• What you should do: Leaving the pictures aside, repeat each line below exactly.

[Provided records — start]

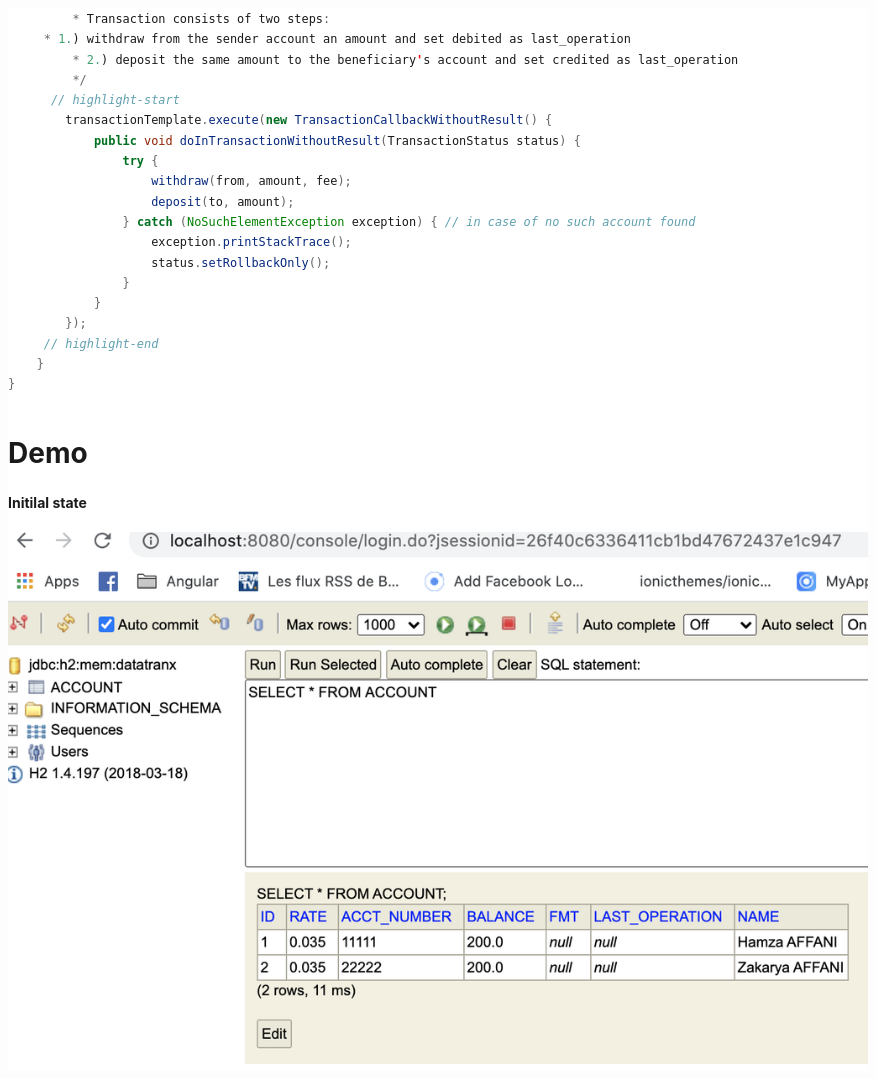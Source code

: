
 ```java:title=ProgTrxTemplateAccountService.java
		 * Transaction consists of two steps:
     * 1.) withdraw from the sender account an amount and set debited as last_operation
		 * 2.) deposit the same amount to the beneficiary's account and set credited as last_operation
		 */
      // highlight-start
		transactionTemplate.execute(new TransactionCallbackWithoutResult() {
			public void doInTransactionWithoutResult(TransactionStatus status) {
				try {
					withdraw(from, amount, fee);
					deposit(to, amount);
				} catch (NoSuchElementException exception) { // in case of no such account found
					exception.printStackTrace();
					status.setRollbackOnly();
				}
			}
		});
     // highlight-end
	}
}
```

# Demo

#### Initilal state

![Image Alt](./h2.png)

[Provided records — finish]

• Solution for this problem:
Source code

:
 ```java:title=ProgTrxTemplateAccountService.java
		 * Transaction consists of two steps:
     * 1.) withdraw from the sender account an amount and set debited as last_operation
		 * 2.) deposit the same amount to the beneficiary's account and set credited as last_operation
		 */
      // highlight-start
		transactionTemplate.execute(new TransactionCallbackWithoutResult() {
			public void doInTransactionWithoutResult(TransactionStatus status) {
				try {
					withdraw(from, amount, fee);
					deposit(to, amount);
				} catch (NoSuchElementException exception) { // in case of no such account found
					exception.printStackTrace();
					status.setRollbackOnly();
				}
			}
		});
     // highlight-end
	}
}
```

# Demo

#### Initilal state

![Image Alt](./h2.png)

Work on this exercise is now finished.